• Saved data entries:
------

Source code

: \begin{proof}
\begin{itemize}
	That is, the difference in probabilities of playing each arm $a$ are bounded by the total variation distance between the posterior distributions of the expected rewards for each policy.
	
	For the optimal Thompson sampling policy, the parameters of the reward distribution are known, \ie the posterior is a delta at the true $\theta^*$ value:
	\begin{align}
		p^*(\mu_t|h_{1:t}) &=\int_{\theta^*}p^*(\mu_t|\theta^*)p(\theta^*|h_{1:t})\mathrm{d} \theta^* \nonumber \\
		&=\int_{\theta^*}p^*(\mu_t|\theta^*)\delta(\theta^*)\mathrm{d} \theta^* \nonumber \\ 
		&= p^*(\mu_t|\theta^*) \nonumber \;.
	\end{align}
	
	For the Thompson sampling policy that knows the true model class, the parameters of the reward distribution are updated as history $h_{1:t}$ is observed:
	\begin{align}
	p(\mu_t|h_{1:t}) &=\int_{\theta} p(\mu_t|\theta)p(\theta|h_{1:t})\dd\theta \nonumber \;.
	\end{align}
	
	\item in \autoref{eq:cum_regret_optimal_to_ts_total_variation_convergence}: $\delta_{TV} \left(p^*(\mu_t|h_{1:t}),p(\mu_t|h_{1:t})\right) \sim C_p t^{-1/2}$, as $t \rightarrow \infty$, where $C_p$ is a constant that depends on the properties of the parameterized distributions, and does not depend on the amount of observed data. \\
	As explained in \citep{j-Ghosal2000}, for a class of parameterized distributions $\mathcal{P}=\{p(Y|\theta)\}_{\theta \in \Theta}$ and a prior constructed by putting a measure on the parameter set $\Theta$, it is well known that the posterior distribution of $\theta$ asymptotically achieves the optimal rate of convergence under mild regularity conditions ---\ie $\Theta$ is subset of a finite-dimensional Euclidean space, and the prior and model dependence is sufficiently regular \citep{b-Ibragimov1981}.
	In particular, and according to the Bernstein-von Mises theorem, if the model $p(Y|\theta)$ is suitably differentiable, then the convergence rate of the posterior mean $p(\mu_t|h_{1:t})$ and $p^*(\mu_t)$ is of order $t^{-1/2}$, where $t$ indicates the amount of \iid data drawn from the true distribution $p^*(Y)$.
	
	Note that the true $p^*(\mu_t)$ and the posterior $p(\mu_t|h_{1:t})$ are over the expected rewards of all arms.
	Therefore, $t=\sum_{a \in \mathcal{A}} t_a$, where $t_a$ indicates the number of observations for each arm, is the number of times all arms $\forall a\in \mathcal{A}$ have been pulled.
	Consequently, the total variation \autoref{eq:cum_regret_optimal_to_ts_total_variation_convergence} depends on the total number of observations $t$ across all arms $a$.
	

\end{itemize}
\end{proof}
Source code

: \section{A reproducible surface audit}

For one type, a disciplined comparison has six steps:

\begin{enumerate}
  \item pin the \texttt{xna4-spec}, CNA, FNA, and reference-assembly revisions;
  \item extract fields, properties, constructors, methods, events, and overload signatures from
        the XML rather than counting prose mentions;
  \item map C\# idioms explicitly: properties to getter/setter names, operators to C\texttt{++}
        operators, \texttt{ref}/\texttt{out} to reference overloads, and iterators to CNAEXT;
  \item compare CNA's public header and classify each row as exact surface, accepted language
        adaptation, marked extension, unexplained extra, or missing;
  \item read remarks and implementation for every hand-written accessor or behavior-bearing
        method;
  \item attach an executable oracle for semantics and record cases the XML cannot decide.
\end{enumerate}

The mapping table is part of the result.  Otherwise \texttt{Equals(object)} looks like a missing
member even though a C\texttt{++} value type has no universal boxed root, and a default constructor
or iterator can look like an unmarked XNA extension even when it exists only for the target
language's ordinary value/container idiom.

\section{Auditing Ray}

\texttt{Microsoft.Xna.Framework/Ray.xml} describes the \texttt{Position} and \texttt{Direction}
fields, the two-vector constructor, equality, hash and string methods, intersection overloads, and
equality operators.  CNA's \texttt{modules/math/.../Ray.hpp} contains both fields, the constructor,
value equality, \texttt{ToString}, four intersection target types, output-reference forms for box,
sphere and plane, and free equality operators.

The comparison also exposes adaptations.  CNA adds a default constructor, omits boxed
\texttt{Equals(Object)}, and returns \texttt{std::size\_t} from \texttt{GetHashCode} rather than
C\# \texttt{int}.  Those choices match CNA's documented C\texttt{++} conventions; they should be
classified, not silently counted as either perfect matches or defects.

------

• BRIEF:
Repeat each of the entries exactly as written.

• ANSWER TO THIS PROBLEM:
Source code

: \begin{proof}
\begin{itemize}
	That is, the difference in probabilities of playing each arm $a$ are bounded by the total variation distance between the posterior distributions of the expected rewards for each policy.
	
	For the optimal Thompson sampling policy, the parameters of the reward distribution are known, \ie the posterior is a delta at the true $\theta^*$ value:
	\begin{align}
		p^*(\mu_t|h_{1:t}) &=\int_{\theta^*}p^*(\mu_t|\theta^*)p(\theta^*|h_{1:t})\mathrm{d} \theta^* \nonumber \\
		&=\int_{\theta^*}p^*(\mu_t|\theta^*)\delta(\theta^*)\mathrm{d} \theta^* \nonumber \\ 
		&= p^*(\mu_t|\theta^*) \nonumber \;.
	\end{align}
	
	For the Thompson sampling policy that knows the true model class, the parameters of the reward distribution are updated as history $h_{1:t}$ is observed:
	\begin{align}
	p(\mu_t|h_{1:t}) &=\int_{\theta} p(\mu_t|\theta)p(\theta|h_{1:t})\dd\theta \nonumber \;.
	\end{align}
	
	\item in \autoref{eq:cum_regret_optimal_to_ts_total_variation_convergence}: $\delta_{TV} \left(p^*(\mu_t|h_{1:t}),p(\mu_t|h_{1:t})\right) \sim C_p t^{-1/2}$, as $t \rightarrow \infty$, where $C_p$ is a constant that depends on the properties of the parameterized distributions, and does not depend on the amount of observed data. \\
	As explained in \citep{j-Ghosal2000}, for a class of parameterized distributions $\mathcal{P}=\{p(Y|\theta)\}_{\theta \in \Theta}$ and a prior constructed by putting a measure on the parameter set $\Theta$, it is well known that the posterior distribution of $\theta$ asymptotically achieves the optimal rate of convergence under mild regularity conditions ---\ie $\Theta$ is subset of a finite-dimensional Euclidean space, and the prior and model dependence is sufficiently regular \citep{b-Ibragimov1981}.
	In particular, and according to the Bernstein-von Mises theorem, if the model $p(Y|\theta)$ is suitably differentiable, then the convergence rate of the posterior mean $p(\mu_t|h_{1:t})$ and $p^*(\mu_t)$ is of order $t^{-1/2}$, where $t$ indicates the amount of \iid data drawn from the true distribution $p^*(Y)$.
	
	Note that the true $p^*(\mu_t)$ and the posterior $p(\mu_t|h_{1:t})$ are over the expected rewards of all arms.
	Therefore, $t=\sum_{a \in \mathcal{A}} t_a$, where $t_a$ indicates the number of observations for each arm, is the number of times all arms $\forall a\in \mathcal{A}$ have been pulled.
	Consequently, the total variation \autoref{eq:cum_regret_optimal_to_ts_total_variation_convergence} depends on the total number of observations $t$ across all arms $a$.
	

\end{itemize}
\end{proof}
Source code

: \section{A reproducible surface audit}

For one type, a disciplined comparison has six steps:

\begin{enumerate}
  \item pin the \texttt{xna4-spec}, CNA, FNA, and reference-assembly revisions;
  \item extract fields, properties, constructors, methods, events, and overload signatures from
        the XML rather than counting prose mentions;
  \item map C\# idioms explicitly: properties to getter/setter names, operators to C\texttt{++}
        operators, \texttt{ref}/\texttt{out} to reference overloads, and iterators to CNAEXT;
  \item compare CNA's public header and classify each row as exact surface, accepted language
        adaptation, marked extension, unexplained extra, or missing;
  \item read remarks and implementation for every hand-written accessor or behavior-bearing
        method;
  \item attach an executable oracle for semantics and record cases the XML cannot decide.
\end{enumerate}

The mapping table is part of the result.  Otherwise \texttt{Equals(object)} looks like a missing
member even though a C\texttt{++} value type has no universal boxed root, and a default constructor
or iterator can look like an unmarked XNA extension even when it exists only for the target
language's ordinary value/container idiom.

\section{Auditing Ray}

\texttt{Microsoft.Xna.Framework/Ray.xml} describes the \texttt{Position} and \texttt{Direction}
fields, the two-vector constructor, equality, hash and string methods, intersection overloads, and
equality operators.  CNA's \texttt{modules/math/.../Ray.hpp} contains both fields, the constructor,
value equality, \texttt{ToString}, four intersection target types, output-reference forms for box,
sphere and plane, and free equality operators.

The comparison also exposes adaptations.  CNA adds a default constructor, omits boxed
\texttt{Equals(Object)}, and returns \texttt{std::size\_t} from \texttt{GetHashCode} rather than
C\# \texttt{int}.  Those choices match CNA's documented C\texttt{++} conventions; they should be
classified, not silently counted as either perfect matches or defects.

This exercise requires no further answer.